### [Exercise details]
Without including any pictures, please copy every entry below exactly.

(Source texts of formatted documents)
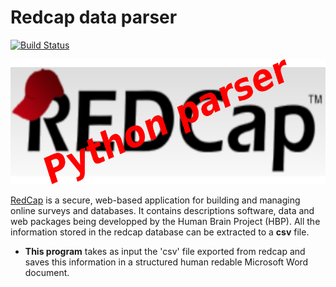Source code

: # Redcap data parser

[![Build Status](https://travis-ci.org/gpldecha/hbp-parser.svg?branch=master)](https://travis-ci.org/gpldecha/hbp-parser)

<img src="docs/redcap_logo.png" width="600" height="200" />

[RedCap](https://lren.chuv.ch/redcap/) is a secure, web-based application for building and managing online surveys and databases.
It contains descriptions software, data and web packages being developped by the Human Brain Project (HBP). All the information stored in the redcap database can be extracted to a **csv** file. 

* **This program** takes as input the 'csv' file exported from redcap and saves this information in a structured human redable Microsoft Word document.


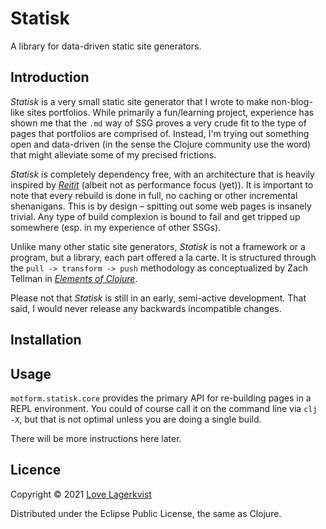 # Statisk
A library for data-driven static site generators.

## Introduction

_Statisk_ is a very small static site generator that I wrote to make non-blog-like sites portfolios. While primarily a fun/learning project, experience has shown me that the `.md` way of SSG proves a very crude fit to the type of pages that portfolios are comprised of. Instead, I'm trying out something open and data-driven (in the sense the Clojure community use the word) that might alleviate some of my precised frictions. 

_Statisk_ is completely dependency free, with an architecture that is heavily inspired by [_Reitit_](https://github.com/metosin/reitit) (albeit not as performance focus (yet)). It is important to note that every rebuild is done in full, no caching or other incremental shenanigans. This is by design – spitting out some web pages is insanely trivial. Any type of build complexion is bound to fail and get tripped up somewhere (esp. in my experience of other SSGs).

Unlike many other static site generators, _Statisk_ is not a framework or a program, but a library, each part offered a la carte. It is structured through the `pull -> transform -> push` methodology as conceptualized by Zach Tellman in [_Elements of Clojure_](https://elementsofclojure.com).

Please not that _Statisk_ is still in an early, semi-active development. That said, I would never release any backwards incompatible changes.

## Installation


## Usage

`motform.statisk.core` provides the primary API for re-building pages in a REPL environment. You could of course call it on the command line via `clj -X`, but that is not optimal unless you are doing a single build.

There will be more instructions here later.

## Licence
Copyright © 2021 [Love Lagerkvist](motform.org)

Distributed under the Eclipse Public License, the same as Clojure.
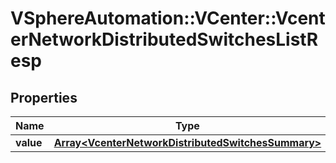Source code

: # VSphereAutomation::VCenter::VcenterNetworkDistributedSwitchesListResp

## Properties
Name | Type | Description | Notes
------------ | ------------- | ------------- | -------------
**value** | [**Array&lt;VcenterNetworkDistributedSwitchesSummary&gt;**](VcenterNetworkDistributedSwitchesSummary.md) |  | 


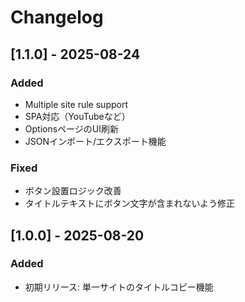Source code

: # Changelog

## [1.1.0] - 2025-08-24
### Added
- Multiple site rule support
- SPA対応（YouTubeなど）
- OptionsページのUI刷新
- JSONインポート/エクスポート機能

### Fixed
- ボタン設置ロジック改善
- タイトルテキストにボタン文字が含まれないよう修正

## [1.0.0] - 2025-08-20
### Added
- 初期リリース: 単一サイトのタイトルコピー機能
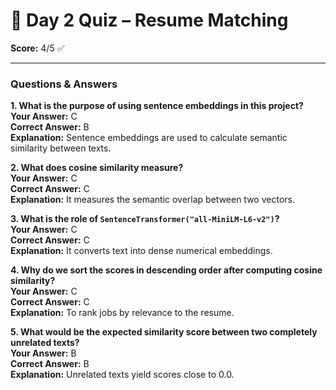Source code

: # 🧠 Day 2 Quiz – Resume Matching

**Score:** 4/5 ✅

---

### Questions & Answers

**1. What is the purpose of using sentence embeddings in this project?**  
**Your Answer:** C  
**Correct Answer:** B  
**Explanation:** Sentence embeddings are used to calculate semantic similarity between texts.

**2. What does cosine similarity measure?**  
**Your Answer:** C  
**Correct Answer:** C  
**Explanation:** It measures the semantic overlap between two vectors.

**3. What is the role of `SentenceTransformer("all-MiniLM-L6-v2")`?**  
**Your Answer:** C  
**Correct Answer:** C  
**Explanation:** It converts text into dense numerical embeddings.

**4. Why do we sort the scores in descending order after computing cosine similarity?**  
**Your Answer:** C  
**Correct Answer:** C  
**Explanation:** To rank jobs by relevance to the resume.

**5. What would be the expected similarity score between two completely unrelated texts?**  
**Your Answer:** B  
**Correct Answer:** B  
**Explanation:** Unrelated texts yield scores close to 0.0.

### [Answer to the exercise]
Source code

: # Redcap data parser

[![Build Status](https://travis-ci.org/gpldecha/hbp-parser.svg?branch=master)](https://travis-ci.org/gpldecha/hbp-parser)

<img src="docs/redcap_logo.png" width="600" height="200" />

[RedCap](https://lren.chuv.ch/redcap/) is a secure, web-based application for building and managing online surveys and databases.
It contains descriptions software, data and web packages being developped by the Human Brain Project (HBP). All the information stored in the redcap database can be extracted to a **csv** file. 

* **This program** takes as input the 'csv' file exported from redcap and saves this information in a structured human redable Microsoft Word document.


 # Statisk
A library for data-driven static site generators.

## Introduction

_Statisk_ is a very small static site generator that I wrote to make non-blog-like sites portfolios. While primarily a fun/learning project, experience has shown me that the `.md` way of SSG proves a very crude fit to the type of pages that portfolios are comprised of. Instead, I'm trying out something open and data-driven (in the sense the Clojure community use the word) that might alleviate some of my precised frictions. 

_Statisk_ is completely dependency free, with an architecture that is heavily inspired by [_Reitit_](https://github.com/metosin/reitit) (albeit not as performance focus (yet)). It is important to note that every rebuild is done in full, no caching or other incremental shenanigans. This is by design – spitting out some web pages is insanely trivial. Any type of build complexion is bound to fail and get tripped up somewhere (esp. in my experience of other SSGs).

Unlike many other static site generators, _Statisk_ is not a framework or a program, but a library, each part offered a la carte. It is structured through the `pull -> transform -> push` methodology as conceptualized by Zach Tellman in [_Elements of Clojure_](https://elementsofclojure.com).

Please not that _Statisk_ is still in an early, semi-active development. That said, I would never release any backwards incompatible changes.

## Installation


## Usage

`motform.statisk.core` provides the primary API for re-building pages in a REPL environment. You could of course call it on the command line via `clj -X`, but that is not optimal unless you are doing a single build.

There will be more instructions here later.

## Licence
Copyright © 2021 [Love Lagerkvist](motform.org)

Distributed under the Eclipse Public License, the same as Clojure.
Source code

: # VSphereAutomation::VCenter::VcenterNetworkDistributedSwitchesListResp

## Properties
Name | Type | Description | Notes
------------ | ------------- | ------------- | -------------
**value** | [**Array&lt;VcenterNetworkDistributedSwitchesSummary&gt;**](VcenterNetworkDistributedSwitchesSummary.md) |  | 


Source code

: # Changelog

## [1.1.0] - 2025-08-24
### Added
- Multiple site rule support
- SPA対応（YouTubeなど）
- OptionsページのUI刷新
- JSONインポート/エクスポート機能

### Fixed
- ボタン設置ロジック改善
- タイトルテキストにボタン文字が含まれないよう修正

## [1.0.0] - 2025-08-20
### Added
- 初期リリース: 単一サイトのタイトルコピー機能
Source code

: # 🧠 Day 2 Quiz – Resume Matching

**Score:** 4/5 ✅

---

### Questions & Answers

**1. What is the purpose of using sentence embeddings in this project?**  
**Your Answer:** C  
**Correct Answer:** B  
**Explanation:** Sentence embeddings are used to calculate semantic similarity between texts.

**2. What does cosine similarity measure?**  
**Your Answer:** C  
**Correct Answer:** C  
**Explanation:** It measures the semantic overlap between two vectors.

**3. What is the role of `SentenceTransformer("all-MiniLM-L6-v2")`?**  
**Your Answer:** C  
**Correct Answer:** C  
**Explanation:** It converts text into dense numerical embeddings.

**4. Why do we sort the scores in descending order after computing cosine similarity?**  
**Your Answer:** C  
**Correct Answer:** C  
**Explanation:** To rank jobs by relevance to the resume.

**5. What would be the expected similarity score between two completely unrelated texts?**  
**Your Answer:** B  
**Correct Answer:** B  
**Explanation:** Unrelated texts yield scores close to 0.0.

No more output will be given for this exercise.